Requirement: Search the records below for "notlet"; copy each line that has it.

(Data records)
┏━━
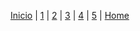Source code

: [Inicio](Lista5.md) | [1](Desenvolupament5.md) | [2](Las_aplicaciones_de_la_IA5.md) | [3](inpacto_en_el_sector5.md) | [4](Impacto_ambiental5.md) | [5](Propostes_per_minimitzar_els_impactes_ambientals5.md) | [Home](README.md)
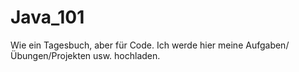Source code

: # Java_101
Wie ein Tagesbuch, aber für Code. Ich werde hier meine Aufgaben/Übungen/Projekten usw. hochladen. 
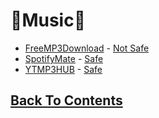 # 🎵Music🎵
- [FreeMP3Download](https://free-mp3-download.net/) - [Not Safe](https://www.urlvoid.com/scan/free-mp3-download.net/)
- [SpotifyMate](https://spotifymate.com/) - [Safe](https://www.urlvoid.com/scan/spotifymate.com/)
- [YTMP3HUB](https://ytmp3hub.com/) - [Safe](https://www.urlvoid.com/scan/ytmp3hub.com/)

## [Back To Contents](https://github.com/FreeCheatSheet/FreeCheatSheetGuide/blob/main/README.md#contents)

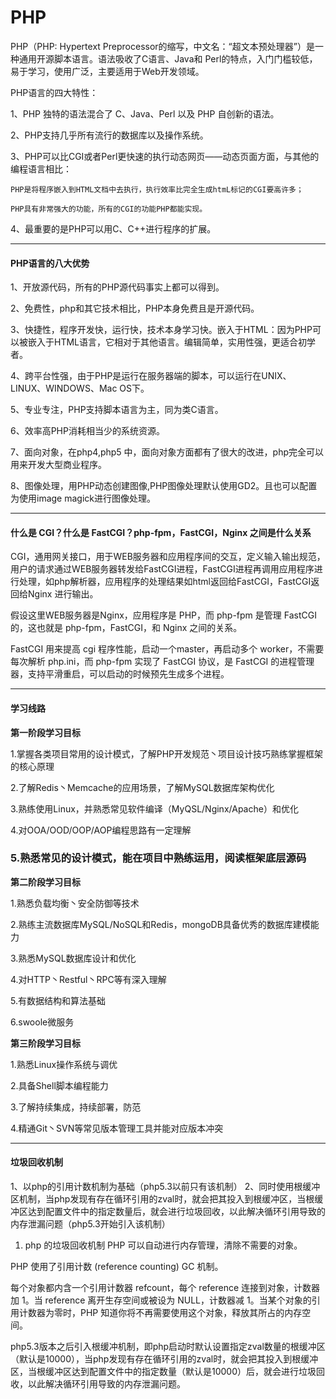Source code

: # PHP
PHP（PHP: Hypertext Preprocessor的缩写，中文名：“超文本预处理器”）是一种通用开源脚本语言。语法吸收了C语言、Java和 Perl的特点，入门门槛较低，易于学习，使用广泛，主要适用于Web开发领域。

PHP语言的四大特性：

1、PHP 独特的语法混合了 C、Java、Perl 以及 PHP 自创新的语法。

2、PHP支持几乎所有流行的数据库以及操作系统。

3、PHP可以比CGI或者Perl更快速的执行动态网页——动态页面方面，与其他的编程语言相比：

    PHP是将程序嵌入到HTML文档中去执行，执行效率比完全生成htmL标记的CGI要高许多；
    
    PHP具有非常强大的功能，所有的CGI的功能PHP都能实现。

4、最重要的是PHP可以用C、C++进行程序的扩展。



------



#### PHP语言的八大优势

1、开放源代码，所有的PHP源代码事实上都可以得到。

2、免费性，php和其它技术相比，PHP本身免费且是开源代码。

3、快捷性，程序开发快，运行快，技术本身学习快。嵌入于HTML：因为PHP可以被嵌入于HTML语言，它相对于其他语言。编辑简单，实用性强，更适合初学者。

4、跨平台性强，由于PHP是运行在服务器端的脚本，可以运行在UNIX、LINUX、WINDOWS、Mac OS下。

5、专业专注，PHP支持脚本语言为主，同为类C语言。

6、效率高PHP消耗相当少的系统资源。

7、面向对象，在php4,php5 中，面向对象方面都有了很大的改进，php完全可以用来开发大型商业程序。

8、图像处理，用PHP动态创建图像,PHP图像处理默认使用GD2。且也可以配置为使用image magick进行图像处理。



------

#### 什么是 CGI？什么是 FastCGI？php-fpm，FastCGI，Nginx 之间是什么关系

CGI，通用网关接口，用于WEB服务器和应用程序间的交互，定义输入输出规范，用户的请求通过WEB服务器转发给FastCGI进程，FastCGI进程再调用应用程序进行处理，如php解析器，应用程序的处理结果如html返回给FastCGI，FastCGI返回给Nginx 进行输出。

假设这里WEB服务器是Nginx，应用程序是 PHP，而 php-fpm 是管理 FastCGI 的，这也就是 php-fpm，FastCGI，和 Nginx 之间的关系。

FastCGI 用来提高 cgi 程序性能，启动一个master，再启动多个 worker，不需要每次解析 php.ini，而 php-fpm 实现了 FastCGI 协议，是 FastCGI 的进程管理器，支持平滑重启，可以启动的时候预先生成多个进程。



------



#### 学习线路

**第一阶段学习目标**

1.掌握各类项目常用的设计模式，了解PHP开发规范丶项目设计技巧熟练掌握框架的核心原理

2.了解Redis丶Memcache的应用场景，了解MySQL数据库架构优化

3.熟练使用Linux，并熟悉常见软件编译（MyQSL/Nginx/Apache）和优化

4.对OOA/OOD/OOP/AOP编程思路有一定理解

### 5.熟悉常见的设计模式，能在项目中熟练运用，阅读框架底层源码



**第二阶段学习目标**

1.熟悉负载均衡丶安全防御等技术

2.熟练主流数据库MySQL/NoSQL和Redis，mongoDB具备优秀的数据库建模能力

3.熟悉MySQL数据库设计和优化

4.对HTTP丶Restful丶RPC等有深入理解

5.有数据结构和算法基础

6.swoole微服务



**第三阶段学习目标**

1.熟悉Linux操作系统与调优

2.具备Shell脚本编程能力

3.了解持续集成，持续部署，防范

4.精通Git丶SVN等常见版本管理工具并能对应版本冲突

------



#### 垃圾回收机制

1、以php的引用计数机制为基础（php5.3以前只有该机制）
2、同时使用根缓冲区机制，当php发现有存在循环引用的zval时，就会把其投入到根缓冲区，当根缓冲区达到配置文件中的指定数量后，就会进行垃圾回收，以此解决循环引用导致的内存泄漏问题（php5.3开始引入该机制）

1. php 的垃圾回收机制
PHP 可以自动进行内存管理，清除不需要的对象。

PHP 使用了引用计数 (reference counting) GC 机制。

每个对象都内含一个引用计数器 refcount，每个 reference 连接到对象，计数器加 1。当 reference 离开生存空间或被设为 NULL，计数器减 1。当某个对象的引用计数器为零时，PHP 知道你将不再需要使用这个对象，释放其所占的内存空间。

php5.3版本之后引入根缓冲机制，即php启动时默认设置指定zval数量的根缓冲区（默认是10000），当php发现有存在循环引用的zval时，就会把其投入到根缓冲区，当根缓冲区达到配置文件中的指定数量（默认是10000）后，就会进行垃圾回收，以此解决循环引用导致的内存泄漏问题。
┗━━
┏━━
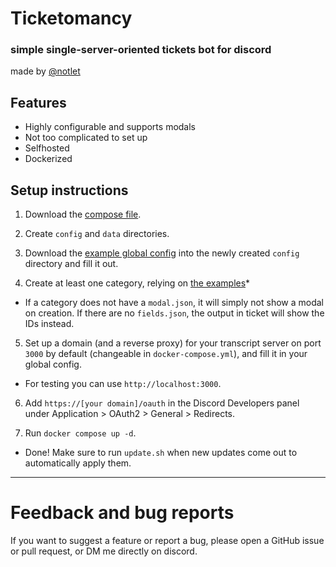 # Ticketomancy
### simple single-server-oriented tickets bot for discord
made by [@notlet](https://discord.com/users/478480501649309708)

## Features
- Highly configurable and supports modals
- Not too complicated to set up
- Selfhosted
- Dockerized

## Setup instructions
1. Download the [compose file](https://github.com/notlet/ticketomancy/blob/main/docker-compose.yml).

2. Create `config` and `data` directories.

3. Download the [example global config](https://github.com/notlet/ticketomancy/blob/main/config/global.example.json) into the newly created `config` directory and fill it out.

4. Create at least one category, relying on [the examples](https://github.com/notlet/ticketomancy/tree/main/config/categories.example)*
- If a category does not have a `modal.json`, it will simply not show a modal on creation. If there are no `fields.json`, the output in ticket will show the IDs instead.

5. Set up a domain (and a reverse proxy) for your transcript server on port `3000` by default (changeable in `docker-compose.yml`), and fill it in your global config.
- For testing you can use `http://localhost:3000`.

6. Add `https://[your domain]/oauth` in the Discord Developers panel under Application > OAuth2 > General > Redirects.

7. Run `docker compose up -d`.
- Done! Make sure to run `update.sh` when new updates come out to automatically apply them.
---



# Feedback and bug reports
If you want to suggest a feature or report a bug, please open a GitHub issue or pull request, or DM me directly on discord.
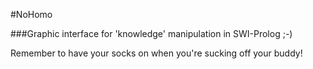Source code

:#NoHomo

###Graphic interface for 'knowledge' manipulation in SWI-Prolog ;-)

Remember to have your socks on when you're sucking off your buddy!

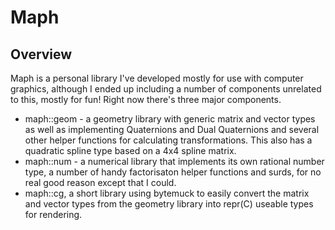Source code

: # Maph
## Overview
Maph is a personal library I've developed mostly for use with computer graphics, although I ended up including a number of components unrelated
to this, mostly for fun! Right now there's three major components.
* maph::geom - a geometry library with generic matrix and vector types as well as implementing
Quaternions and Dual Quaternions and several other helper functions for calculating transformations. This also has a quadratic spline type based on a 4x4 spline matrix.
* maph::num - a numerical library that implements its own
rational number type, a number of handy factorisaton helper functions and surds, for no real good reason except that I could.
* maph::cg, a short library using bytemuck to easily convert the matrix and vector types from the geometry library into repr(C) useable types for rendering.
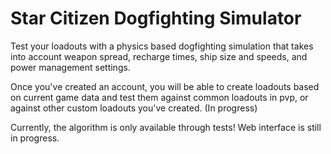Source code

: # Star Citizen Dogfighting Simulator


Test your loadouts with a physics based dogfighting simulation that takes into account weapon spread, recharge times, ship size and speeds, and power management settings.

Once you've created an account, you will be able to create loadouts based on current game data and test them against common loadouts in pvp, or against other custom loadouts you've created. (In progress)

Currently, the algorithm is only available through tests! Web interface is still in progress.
┗━━
┏━━
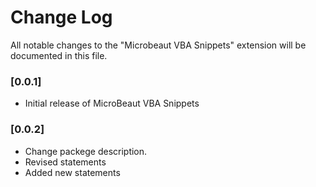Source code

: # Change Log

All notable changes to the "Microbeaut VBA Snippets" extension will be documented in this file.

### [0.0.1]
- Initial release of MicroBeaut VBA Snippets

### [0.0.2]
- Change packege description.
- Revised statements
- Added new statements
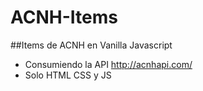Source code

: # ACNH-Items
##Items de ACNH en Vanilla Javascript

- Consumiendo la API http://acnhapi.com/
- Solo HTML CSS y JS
┗━━
Solution to the problem:
made by [@notlet](https://discord.com/users/478480501649309708)
1. Download the [compose file](https://github.com/notlet/ticketomancy/blob/main/docker-compose.yml).
3. Download the [example global config](https://github.com/notlet/ticketomancy/blob/main/config/global.example.json) into the newly created `config` directory and fill it out.
4. Create at least one category, relying on [the examples](https://github.com/notlet/ticketomancy/tree/main/config/categories.example)*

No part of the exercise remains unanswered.